Natural Encounter Order (was RE: Stream#generate() vs. iterate())
Stuart Marks
stuart.marks at oracle.com
Mon Oct 14 22:55:22 PDT 2013
Brian is of course correct but I'd like to quibble about terminology.
The term "encounter order" is defined in the java.util.stream package docs. The
term "natural encounter order" is new to me, though, and while I'm pretty sure I
know what Brian means by it, I don't think it's a good term. It's too easily
confused with "natural order" which is a long-standing term that means something
different; see java.lang.Comparable.
Note that "encounter order" is a property of a stream and is derived from the
stream's source (or possibly upstream operations), whereas "natural order" is a
property of the elements themselves.
I'd recommend avoiding "natural encounter order" and stick to simply "ordered"
or "unordered".
s'marks
On 10/6/13 2:38 AM, Brian Goetz wrote:
> Yes, you've hit the point exactly. If you don't care about order in the answer, you can always call unordered - and this is cheap - if you are going to do a parallel op that might be constrained by ordering. But the key is, you, the user , are the only one who knows whether you care about ordering or not. So we can't guess. If you don't care, tell us so, and we can give you a possibly faster execution.
>
> Sent from my iPhone
>
> On Oct 6, 2013, at 9:44 AM, Samir Talwar <samir at noodlesandwich.com> wrote:
>
>> A few things.
>>
>> Firstly, in your example you used the `range` method, which is both ordered
>> and sorted by definition. While it hasn't been explicitly sorted, not
>> keeping it sorted as a steam would confuse and surprise pretty much
>> everyone.
>>
>> On that topic: "ordered" and "sorted" mean different things, "ordered"

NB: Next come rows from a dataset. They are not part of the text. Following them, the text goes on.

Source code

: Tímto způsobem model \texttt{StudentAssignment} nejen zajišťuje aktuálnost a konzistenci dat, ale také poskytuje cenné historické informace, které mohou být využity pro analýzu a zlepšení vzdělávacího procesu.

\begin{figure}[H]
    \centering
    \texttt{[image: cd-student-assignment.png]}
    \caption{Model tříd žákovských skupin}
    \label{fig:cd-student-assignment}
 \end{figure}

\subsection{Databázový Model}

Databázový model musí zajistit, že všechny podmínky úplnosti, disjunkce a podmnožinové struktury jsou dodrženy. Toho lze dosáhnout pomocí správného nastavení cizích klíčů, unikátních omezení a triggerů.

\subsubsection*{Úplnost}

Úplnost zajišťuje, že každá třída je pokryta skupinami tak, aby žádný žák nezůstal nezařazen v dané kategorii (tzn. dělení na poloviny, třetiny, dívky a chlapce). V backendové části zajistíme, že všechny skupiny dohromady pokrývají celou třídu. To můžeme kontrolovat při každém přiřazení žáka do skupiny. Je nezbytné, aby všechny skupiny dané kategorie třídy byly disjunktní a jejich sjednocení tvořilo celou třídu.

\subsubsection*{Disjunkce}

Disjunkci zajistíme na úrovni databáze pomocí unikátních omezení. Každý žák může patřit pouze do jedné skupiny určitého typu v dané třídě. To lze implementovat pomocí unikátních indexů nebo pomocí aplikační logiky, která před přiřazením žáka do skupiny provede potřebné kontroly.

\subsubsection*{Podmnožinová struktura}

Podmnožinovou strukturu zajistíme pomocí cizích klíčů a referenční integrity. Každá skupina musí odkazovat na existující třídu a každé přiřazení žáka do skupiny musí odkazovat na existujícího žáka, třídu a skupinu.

>> meaning the same thing as "indexed", although with less attention paid to
>> implementation. As you saw, a TreeSet is both ordered and sorted, whereas a
>> HashSet is neither. Lists and arrays are ordered but not necessarily
>> sorted; for example, `ImmutableList.of(1, 5, 2, 6, 3)` is ordered, but
>> clearly unsorted.
>>
>> Lastly, there's no harm in throwing in a call to `unordered` whenever
>> you're not fussed about order for whatever reason. My understanding is that
>> if the stream is already unordered, it will just return itself.
>>
>> – Samir.
>> On 6 Oct 2013 09:28, "Millies, Sebastian" <Sebastian.Millies at softwareag.com>
>> wrote:
>>
>>> Thanks for that information. Part of my confusion may be just a language
>>> thing. I'd call the property
>>> of having a first, second etc. element "indexed", not "ordered". In
>>> German, "ordered" is more akin to
>>> "sorted". (But perhaps even in English, cf. SQL ORDER BY clause?).
>>>
>>> For that reason, I'd not have expected to have to unorder() a stream that
>>> had never been
>>> explicitly sort() 'ed.
>>>
>>> Or in other words, I'd have expected sorted()/unordered() and
>>> sequential()/parallel() to
>>> be pairs of operations that converted along the two dimensions, with
>>> "unordered sequential" always
>>> the default unless explicitly coded otherwise.
>>>
>>> Setting aside the choice of words, is there some rigorous definition of
>>> "natural encounter order" that
>>> will let me know whether a stream will in fact be ordered or unordered
>>> when I create it?
>>> Consider the following:
>>>
>>> TreeSet<String> t = new TreeSet<>();
>>> HashSet<String> h = new HashSet<>();
>>> Set<String> s;
>>>
>>> s = t;
>>> Stream<String> tStream = s.parallelStream();
>>>
>>> assert(tStream.spliterator().hasCharacteristics(Spliterator.ORDERED)) ;
>>>
>>> s = h;
>>> Stream<String> hStream = s.parallelStream();
>>> assert( !
>>> hStream.spliterator().hasCharacteristics(Spliterator.ORDERED));
>>>
>>> Usually having a Set reference I will not know whether the object has been
>>> created
>>> a TreeSet or HashSet. Similarly, having a Map.EntrySet I will usually not
>>> know whether the
>>> underlying Map was a LinkedHashMap. So for good parallel performance I
>>> will be forced
>>> to always explicitly call unordered(), or conduct that complicated test on
>>> the spliterator's
>>> characteristics. Unless I'm overlooking something, I am not happy with
>>> the concept "natural
>>> encounter order", because it seems unknowable.
>>>
>>> -- Sebastian
>>>
>>>> -----Original Message-----
>>>> From: Brian Goetz [mailto:brian.goetz at oracle.com]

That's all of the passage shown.